**What you are asked to do**
Go through the records, and copy each line in which the string "selection" is present.

-=-=-=-=-

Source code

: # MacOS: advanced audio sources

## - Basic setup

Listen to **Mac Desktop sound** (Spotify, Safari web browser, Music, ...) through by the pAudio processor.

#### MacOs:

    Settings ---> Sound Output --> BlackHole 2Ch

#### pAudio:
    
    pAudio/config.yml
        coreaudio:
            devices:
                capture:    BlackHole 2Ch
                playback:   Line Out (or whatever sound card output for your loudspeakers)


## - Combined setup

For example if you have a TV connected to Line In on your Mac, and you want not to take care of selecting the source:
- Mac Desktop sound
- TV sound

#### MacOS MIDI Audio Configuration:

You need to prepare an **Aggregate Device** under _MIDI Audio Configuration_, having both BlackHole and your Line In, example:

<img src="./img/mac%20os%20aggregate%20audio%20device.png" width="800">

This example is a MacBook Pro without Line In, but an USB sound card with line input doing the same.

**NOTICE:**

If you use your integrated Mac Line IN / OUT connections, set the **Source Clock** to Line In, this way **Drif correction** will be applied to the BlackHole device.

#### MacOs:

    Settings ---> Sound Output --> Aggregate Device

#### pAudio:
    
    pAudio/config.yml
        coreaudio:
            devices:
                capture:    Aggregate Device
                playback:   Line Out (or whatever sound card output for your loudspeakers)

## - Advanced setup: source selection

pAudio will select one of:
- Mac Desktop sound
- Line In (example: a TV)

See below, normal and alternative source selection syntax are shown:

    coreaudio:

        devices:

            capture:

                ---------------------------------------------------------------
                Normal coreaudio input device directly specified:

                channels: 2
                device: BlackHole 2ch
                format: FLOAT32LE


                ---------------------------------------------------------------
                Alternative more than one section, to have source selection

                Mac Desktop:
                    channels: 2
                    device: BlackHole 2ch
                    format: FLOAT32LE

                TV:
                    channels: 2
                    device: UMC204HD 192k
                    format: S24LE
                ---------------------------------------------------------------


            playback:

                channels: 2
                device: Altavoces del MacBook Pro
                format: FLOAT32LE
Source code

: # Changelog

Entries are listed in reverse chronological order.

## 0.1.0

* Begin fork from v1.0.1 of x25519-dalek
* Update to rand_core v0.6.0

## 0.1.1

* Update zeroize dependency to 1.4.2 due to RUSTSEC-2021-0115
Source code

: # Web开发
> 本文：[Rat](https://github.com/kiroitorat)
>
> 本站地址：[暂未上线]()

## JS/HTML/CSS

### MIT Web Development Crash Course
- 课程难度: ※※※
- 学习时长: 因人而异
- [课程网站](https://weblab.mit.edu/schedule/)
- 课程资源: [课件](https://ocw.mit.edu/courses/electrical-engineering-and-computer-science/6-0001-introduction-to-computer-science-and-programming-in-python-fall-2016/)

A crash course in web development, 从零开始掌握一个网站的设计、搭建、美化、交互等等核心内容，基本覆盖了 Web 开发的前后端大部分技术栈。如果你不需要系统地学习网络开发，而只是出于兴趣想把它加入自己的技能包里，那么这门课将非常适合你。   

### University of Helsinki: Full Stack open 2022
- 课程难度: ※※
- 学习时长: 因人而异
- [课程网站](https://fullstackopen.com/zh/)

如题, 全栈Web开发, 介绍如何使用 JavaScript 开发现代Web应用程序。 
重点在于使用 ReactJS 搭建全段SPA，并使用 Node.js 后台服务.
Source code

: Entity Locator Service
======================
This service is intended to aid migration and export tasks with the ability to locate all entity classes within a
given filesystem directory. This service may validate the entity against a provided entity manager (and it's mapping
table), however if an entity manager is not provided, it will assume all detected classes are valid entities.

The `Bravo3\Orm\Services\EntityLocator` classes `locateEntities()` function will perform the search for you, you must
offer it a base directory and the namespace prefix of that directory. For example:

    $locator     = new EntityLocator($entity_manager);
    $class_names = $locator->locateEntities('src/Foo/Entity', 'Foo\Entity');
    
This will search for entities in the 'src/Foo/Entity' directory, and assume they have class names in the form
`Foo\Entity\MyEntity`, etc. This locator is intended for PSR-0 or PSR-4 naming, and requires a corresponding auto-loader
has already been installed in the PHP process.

-=-=-=-=-

**Solved exercise**
## - Advanced setup: source selection
See below, normal and alternative source selection syntax are shown:
                Alternative more than one section, to have source selection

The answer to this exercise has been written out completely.